EXERCISE INSTRUCTIONS: Examine the records below and count how many lines contain the string "loginPage". Give only the number.

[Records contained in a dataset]
────────────────────────────────────────

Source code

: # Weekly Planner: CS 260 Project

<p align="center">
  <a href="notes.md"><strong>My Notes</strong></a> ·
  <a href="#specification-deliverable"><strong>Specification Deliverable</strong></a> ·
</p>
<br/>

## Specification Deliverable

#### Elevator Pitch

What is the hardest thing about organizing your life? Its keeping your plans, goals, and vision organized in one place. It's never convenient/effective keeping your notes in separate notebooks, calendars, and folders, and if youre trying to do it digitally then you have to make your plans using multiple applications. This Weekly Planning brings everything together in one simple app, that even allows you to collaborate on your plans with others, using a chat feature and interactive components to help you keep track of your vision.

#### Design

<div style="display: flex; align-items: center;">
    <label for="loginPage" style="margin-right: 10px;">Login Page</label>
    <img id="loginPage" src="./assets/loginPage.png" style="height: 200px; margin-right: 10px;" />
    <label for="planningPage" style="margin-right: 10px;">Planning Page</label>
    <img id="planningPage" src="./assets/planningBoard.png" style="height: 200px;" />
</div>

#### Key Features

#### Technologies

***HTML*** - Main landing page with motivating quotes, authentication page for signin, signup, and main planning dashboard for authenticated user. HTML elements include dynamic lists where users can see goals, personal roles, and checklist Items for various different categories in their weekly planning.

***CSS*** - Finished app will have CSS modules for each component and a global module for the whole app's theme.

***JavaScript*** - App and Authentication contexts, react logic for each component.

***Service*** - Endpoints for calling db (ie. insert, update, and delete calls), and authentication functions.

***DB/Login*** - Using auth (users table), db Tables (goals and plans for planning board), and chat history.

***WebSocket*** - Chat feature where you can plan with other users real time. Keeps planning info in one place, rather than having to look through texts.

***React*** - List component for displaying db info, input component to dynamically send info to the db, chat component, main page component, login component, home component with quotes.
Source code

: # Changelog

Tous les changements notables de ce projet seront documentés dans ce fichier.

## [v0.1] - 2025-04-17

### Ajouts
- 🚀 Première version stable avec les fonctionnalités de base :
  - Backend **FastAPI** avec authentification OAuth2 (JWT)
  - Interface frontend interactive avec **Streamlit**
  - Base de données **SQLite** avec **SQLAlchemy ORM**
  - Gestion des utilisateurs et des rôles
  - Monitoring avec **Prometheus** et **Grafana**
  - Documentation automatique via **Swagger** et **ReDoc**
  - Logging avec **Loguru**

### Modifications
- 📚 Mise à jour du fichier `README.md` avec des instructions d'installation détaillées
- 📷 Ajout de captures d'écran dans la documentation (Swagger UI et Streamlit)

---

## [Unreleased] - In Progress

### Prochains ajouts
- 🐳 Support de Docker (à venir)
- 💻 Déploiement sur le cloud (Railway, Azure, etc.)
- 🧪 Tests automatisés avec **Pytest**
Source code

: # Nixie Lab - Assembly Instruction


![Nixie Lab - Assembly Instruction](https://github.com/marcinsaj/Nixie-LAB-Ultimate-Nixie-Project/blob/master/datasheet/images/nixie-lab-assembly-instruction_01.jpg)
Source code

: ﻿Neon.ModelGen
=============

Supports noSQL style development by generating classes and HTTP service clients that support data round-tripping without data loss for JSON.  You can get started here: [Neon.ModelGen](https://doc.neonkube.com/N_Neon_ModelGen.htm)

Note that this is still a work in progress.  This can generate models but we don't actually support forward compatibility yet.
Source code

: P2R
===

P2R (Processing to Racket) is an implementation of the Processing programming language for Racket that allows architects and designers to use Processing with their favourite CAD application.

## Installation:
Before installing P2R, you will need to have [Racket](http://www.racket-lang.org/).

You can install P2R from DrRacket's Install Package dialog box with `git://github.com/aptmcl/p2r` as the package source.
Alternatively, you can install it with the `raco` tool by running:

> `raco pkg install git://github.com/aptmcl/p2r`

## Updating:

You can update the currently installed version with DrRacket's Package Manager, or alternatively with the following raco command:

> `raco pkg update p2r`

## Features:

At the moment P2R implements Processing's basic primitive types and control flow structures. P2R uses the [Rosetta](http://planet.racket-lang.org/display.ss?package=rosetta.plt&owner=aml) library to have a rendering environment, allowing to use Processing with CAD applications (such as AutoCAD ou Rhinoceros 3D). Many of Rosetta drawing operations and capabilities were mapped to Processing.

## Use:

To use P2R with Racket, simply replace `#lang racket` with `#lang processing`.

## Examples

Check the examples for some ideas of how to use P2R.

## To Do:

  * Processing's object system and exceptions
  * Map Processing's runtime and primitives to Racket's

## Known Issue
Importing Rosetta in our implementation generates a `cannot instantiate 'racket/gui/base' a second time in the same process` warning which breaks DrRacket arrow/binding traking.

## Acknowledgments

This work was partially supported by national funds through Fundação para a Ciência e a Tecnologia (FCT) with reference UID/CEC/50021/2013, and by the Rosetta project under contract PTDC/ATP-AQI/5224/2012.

────────────────────────────────────────

ANSWER TO THE EXERCISE: 2